# Meet my new gorgous little baby Albert!! (pic heavy!)



## Emmiiee (Jan 3, 2010)

I have been waiting for a lionhead for ageess!! the plan is to castrate him when he is old enough and bond him with my other 2 male rabbits! Oo and the hutch he is in now is not his perminant hutch!

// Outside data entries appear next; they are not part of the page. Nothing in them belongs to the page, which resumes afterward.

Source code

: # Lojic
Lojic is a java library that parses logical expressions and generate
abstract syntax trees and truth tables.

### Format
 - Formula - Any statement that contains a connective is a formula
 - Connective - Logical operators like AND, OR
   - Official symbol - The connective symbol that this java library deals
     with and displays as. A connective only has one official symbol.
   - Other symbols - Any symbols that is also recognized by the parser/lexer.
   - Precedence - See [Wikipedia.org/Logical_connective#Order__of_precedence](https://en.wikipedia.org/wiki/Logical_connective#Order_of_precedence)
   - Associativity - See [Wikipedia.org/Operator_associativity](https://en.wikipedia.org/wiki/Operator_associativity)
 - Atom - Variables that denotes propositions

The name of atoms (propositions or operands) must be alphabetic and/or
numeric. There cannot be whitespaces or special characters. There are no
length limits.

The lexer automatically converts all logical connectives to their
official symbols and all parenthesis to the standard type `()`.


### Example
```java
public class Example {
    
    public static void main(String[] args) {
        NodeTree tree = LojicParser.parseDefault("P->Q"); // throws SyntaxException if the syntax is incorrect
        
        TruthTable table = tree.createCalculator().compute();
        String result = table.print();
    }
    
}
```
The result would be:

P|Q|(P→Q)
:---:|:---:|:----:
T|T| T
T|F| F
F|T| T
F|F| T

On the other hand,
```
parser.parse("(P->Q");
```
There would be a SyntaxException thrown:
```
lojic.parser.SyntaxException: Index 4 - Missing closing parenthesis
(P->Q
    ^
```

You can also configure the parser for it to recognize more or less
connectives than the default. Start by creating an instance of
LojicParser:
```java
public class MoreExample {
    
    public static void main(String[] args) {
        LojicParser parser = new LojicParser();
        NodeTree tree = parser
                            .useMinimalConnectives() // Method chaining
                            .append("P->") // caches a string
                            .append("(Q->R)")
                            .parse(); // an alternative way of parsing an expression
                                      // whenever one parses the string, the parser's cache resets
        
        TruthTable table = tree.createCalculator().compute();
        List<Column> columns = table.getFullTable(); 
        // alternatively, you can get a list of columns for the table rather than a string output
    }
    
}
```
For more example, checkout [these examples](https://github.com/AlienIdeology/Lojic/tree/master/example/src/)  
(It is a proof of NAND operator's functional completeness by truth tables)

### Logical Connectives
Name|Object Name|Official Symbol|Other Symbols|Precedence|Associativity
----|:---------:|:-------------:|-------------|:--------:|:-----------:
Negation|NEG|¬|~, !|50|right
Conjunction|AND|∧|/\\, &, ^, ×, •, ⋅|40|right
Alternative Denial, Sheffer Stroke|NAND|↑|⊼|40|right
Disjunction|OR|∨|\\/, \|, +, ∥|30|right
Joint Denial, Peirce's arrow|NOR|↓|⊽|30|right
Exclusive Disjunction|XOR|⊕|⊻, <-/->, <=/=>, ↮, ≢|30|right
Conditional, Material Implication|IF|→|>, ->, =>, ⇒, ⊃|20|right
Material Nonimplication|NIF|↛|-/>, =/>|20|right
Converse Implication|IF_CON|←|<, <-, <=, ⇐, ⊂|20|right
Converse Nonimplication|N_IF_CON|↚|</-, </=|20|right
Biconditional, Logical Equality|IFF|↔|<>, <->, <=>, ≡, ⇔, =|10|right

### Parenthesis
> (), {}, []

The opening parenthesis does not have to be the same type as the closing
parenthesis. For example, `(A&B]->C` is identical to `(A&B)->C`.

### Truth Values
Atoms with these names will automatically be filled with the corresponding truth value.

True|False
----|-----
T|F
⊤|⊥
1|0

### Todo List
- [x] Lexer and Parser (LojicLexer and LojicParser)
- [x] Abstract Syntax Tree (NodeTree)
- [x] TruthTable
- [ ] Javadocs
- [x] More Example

Thinking of changing the sawdust to vet bed! he is wearing more than is in the hutch!


----------



## Guest (Jun 30, 2010)

Awww he is adorable, I agree shavings and lionheads just don't mix :lol:


----------



## swan (Jun 30, 2010)

Ahahah! He's adorable and I love his name! My cat carries the garden in his tail, so I know how you feel ^_^ Love the photos!


----------



## helebelina (Nov 11, 2009)

Cutesy little ball of fluff!! :thumbup::thumbup:


----------



## Emmiiee (Jan 3, 2010)

Aww thanks, he is abit timid at the mo, but I think thats just cos he's moved, tends to just sit in the corner of the cage, hope he settles in soon x


----------



## vet-2-b (Sep 25, 2008)

awww I have 2 lionheads and one of them especially loves to sweep the floors up lol they are timid breed but as they get used to you they are the best :L


----------



## jemma_79 (Nov 1, 2009)

What a beauty - awwwww!


----------